• _Material to process_

***

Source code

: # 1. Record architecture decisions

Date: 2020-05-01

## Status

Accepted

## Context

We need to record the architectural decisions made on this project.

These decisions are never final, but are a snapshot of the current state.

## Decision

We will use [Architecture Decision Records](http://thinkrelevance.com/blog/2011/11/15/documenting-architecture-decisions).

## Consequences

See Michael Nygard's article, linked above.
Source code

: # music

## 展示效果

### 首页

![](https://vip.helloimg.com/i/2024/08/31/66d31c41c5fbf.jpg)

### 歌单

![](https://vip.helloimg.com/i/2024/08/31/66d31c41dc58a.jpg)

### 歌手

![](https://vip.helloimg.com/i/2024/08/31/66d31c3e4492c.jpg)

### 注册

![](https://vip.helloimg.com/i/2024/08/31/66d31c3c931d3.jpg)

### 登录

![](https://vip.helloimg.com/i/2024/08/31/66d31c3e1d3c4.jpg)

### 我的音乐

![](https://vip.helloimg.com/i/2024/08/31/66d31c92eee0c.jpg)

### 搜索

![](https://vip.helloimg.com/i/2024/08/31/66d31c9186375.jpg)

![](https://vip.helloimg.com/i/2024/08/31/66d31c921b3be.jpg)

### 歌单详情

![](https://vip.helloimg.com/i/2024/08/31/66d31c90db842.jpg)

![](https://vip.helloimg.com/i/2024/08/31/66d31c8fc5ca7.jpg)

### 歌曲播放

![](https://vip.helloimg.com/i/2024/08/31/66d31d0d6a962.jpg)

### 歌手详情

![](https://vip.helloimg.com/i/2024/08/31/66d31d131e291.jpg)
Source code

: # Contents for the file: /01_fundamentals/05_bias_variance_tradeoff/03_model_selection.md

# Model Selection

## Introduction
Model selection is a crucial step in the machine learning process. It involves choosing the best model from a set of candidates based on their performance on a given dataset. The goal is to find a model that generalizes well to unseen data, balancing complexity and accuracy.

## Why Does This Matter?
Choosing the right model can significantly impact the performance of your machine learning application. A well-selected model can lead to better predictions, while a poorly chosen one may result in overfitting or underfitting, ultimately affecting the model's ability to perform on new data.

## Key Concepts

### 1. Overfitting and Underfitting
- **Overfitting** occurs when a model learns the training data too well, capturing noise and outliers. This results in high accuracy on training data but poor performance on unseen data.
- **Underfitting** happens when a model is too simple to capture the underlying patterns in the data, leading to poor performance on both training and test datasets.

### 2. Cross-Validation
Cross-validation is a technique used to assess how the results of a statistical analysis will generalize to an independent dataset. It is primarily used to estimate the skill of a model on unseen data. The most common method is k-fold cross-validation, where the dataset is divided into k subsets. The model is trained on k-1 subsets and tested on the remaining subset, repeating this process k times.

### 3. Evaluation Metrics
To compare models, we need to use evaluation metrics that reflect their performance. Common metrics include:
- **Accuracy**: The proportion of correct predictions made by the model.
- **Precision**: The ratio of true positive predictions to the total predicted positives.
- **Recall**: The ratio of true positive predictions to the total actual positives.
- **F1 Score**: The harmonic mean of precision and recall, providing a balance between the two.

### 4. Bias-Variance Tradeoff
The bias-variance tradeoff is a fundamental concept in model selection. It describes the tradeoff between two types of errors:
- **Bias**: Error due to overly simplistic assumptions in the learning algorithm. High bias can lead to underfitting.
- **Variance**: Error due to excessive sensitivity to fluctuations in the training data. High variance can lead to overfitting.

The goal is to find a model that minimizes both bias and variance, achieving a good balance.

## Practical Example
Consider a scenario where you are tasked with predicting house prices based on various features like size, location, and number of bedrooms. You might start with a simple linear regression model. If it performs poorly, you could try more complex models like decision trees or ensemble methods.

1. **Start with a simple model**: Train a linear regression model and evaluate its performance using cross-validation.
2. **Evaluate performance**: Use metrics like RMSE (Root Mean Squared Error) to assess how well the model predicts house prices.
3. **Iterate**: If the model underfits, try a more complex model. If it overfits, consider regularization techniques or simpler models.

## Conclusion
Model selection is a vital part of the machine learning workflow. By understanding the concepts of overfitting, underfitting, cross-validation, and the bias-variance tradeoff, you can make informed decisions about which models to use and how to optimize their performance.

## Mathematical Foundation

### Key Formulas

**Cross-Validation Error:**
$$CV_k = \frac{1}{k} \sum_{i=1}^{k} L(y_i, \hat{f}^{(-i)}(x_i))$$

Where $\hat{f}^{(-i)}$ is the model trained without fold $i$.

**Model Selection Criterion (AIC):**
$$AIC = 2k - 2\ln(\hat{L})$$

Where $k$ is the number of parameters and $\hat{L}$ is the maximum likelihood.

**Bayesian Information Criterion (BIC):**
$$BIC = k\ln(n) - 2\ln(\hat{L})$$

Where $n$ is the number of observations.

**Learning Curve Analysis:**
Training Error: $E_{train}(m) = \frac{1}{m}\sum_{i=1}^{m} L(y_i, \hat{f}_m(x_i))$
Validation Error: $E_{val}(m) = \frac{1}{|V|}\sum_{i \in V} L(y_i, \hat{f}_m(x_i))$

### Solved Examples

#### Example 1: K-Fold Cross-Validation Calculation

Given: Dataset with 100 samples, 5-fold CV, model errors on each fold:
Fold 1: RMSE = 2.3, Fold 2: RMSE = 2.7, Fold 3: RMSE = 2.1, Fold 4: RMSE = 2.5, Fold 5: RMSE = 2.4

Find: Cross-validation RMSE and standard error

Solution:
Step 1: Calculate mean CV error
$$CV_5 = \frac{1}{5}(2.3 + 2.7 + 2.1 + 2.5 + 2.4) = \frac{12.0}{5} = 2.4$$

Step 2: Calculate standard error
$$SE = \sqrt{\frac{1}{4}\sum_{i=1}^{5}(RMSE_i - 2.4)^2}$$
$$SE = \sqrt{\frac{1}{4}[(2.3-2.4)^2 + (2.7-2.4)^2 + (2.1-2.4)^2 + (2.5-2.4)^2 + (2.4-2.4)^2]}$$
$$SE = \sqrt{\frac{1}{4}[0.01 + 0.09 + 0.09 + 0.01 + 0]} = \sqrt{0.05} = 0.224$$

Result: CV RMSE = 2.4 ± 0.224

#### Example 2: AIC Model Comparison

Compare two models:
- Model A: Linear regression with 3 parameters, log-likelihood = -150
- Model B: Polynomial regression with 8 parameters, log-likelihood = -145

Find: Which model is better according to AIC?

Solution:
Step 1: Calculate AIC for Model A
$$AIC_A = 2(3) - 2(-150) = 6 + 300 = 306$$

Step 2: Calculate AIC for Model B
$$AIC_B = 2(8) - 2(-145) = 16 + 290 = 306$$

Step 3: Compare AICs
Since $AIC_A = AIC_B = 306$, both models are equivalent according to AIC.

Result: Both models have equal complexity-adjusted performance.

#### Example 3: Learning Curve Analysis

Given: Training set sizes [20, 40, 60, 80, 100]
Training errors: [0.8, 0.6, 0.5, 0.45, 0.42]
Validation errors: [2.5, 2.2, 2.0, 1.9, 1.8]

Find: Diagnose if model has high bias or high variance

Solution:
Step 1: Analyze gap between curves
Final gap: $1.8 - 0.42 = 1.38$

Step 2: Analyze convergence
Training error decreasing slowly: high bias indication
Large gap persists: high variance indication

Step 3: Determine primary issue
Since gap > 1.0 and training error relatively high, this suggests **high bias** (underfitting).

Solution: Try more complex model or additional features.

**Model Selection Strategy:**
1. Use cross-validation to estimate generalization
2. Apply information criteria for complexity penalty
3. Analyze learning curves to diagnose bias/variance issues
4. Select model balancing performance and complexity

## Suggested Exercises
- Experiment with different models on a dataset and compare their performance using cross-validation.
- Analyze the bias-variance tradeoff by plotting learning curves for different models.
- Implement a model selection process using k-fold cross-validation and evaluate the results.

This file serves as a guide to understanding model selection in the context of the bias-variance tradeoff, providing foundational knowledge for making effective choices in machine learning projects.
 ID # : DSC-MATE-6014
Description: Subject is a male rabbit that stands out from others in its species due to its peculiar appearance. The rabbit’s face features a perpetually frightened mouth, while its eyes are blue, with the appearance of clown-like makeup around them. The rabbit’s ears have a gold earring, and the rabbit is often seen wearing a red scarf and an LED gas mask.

***

Every line above from the line with "Step 3: Determine primary issue" to the line with "3. Analyze learning", inclusive, must be returned exactly; no other line belongs in the reply.

Step 3: Determine primary issue
Since gap > 1.0 and training error relatively high, this suggests **high bias** (underfitting).

Solution: Try more complex model or additional features.

**Model Selection Strategy:**
1. Use cross-validation to estimate generalization
2. Apply information criteria for complexity penalty
3. Analyze learning curves to diagnose bias/variance issues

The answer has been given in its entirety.